## WORK INSTRUCTIONS
Transcribe all of the data verbatim, please, and leave out its pictures.

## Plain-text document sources
▽
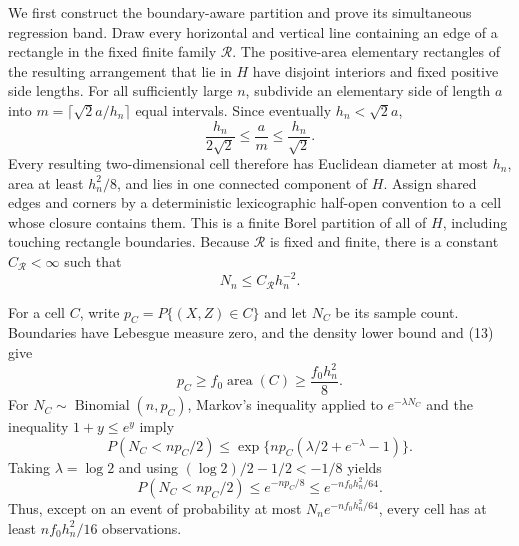 We first construct the boundary-aware partition and prove its simultaneous regression band. Draw every horizontal and vertical line containing an edge of a rectangle in the fixed finite family \(\mathscr R\). The positive-area elementary rectangles of the resulting arrangement that lie in \(H\) have disjoint interiors and fixed positive side lengths. For all sufficiently large \(n\), subdivide an elementary side of length \(a\) into
\(
 m=\lceil\sqrt2a/h_n\rceil
\)
equal intervals. Since eventually \(h_n<\sqrt2a\),
\[
 \frac{h_n}{2\sqrt2}\leq\frac{a}{m}\leq\frac{h_n}{\sqrt2}.       \tag{13}
\]
Every resulting two-dimensional cell therefore has Euclidean diameter at most \(h_n\), area at least \(h_n^2/8\), and lies in one connected component of \(H\). Assign shared edges and corners by a deterministic lexicographic half-open convention to a cell whose closure contains them. This is a finite Borel partition of all of \(H\), including touching rectangle boundaries. Because \(\mathscr R\) is fixed and finite, there is a constant \(C_{\mathscr R}<\infty\) such that
\[
 N_n\leq C_{\mathscr R}h_n^{-2}.                                 \tag{14}
\]

For a cell \(C\), write \(p_C=P\{(X,Z)\in C\}\) and let \(N_C\) be its sample count. Boundaries have Lebesgue measure zero, and the density lower bound and (13) give
\[
 p_C\geq f_0\operatorname{area}(C)\geq\frac{f_0h_n^2}{8}.         \tag{15}
\]
For \(N_C\sim\operatorname{Binomial}(n,p_C)\), Markov's inequality applied to \(e^{-\lambda N_C}\) and the inequality \(1+y\leq e^y\) imply
\[
 P(N_C<np_C/2)
 \leq\exp\{np_C(\lambda/2+e^{-\lambda}-1)\}.
\]
Taking \(\lambda=\log2\) and using \((\log2)/2-1/2<-1/8\) yields
\[
 P(N_C<np_C/2)\leq e^{-np_C/8}\leq e^{-nf_0h_n^2/64}.            \tag{16}
\]
Thus, except on an event of probability at most \(N_ne^{-nf_0h_n^2/64}\), every cell has at least \(nf_0h_n^2/16\) observations.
△
## ANSWER SPACE
 We first construct the boundary-aware partition and prove its simultaneous regression band. Draw every horizontal and vertical line containing an edge of a rectangle in the fixed finite family \(\mathscr R\). The positive-area elementary rectangles of the resulting arrangement that lie in \(H\) have disjoint interiors and fixed positive side lengths. For all sufficiently large \(n\), subdivide an elementary side of length \(a\) into
\(
 m=\lceil\sqrt2a/h_n\rceil
\)
equal intervals. Since eventually \(h_n<\sqrt2a\),
\[
 \frac{h_n}{2\sqrt2}\leq\frac{a}{m}\leq\frac{h_n}{\sqrt2}.       \tag{13}
\]
Every resulting two-dimensional cell therefore has Euclidean diameter at most \(h_n\), area at least \(h_n^2/8\), and lies in one connected component of \(H\). Assign shared edges and corners by a deterministic lexicographic half-open convention to a cell whose closure contains them. This is a finite Borel partition of all of \(H\), including touching rectangle boundaries. Because \(\mathscr R\) is fixed and finite, there is a constant \(C_{\mathscr R}<\infty\) such that
\[
 N_n\leq C_{\mathscr R}h_n^{-2}.                                 \tag{14}
\]

For a cell \(C\), write \(p_C=P\{(X,Z)\in C\}\) and let \(N_C\) be its sample count. Boundaries have Lebesgue measure zero, and the density lower bound and (13) give
\[
 p_C\geq f_0\operatorname{area}(C)\geq\frac{f_0h_n^2}{8}.         \tag{15}
\]
For \(N_C\sim\operatorname{Binomial}(n,p_C)\), Markov's inequality applied to \(e^{-\lambda N_C}\) and the inequality \(1+y\leq e^y\) imply
\[
 P(N_C<np_C/2)
 \leq\exp\{np_C(\lambda/2+e^{-\lambda}-1)\}.
\]
Taking \(\lambda=\log2\) and using \((\log2)/2-1/2<-1/8\) yields
\[
 P(N_C<np_C/2)\leq e^{-np_C/8}\leq e^{-nf_0h_n^2/64}.            \tag{16}
\]
Thus, except on an event of probability at most \(N_ne^{-nf_0h_n^2/64}\), every cell has at least \(nf_0h_n^2/16\) observations.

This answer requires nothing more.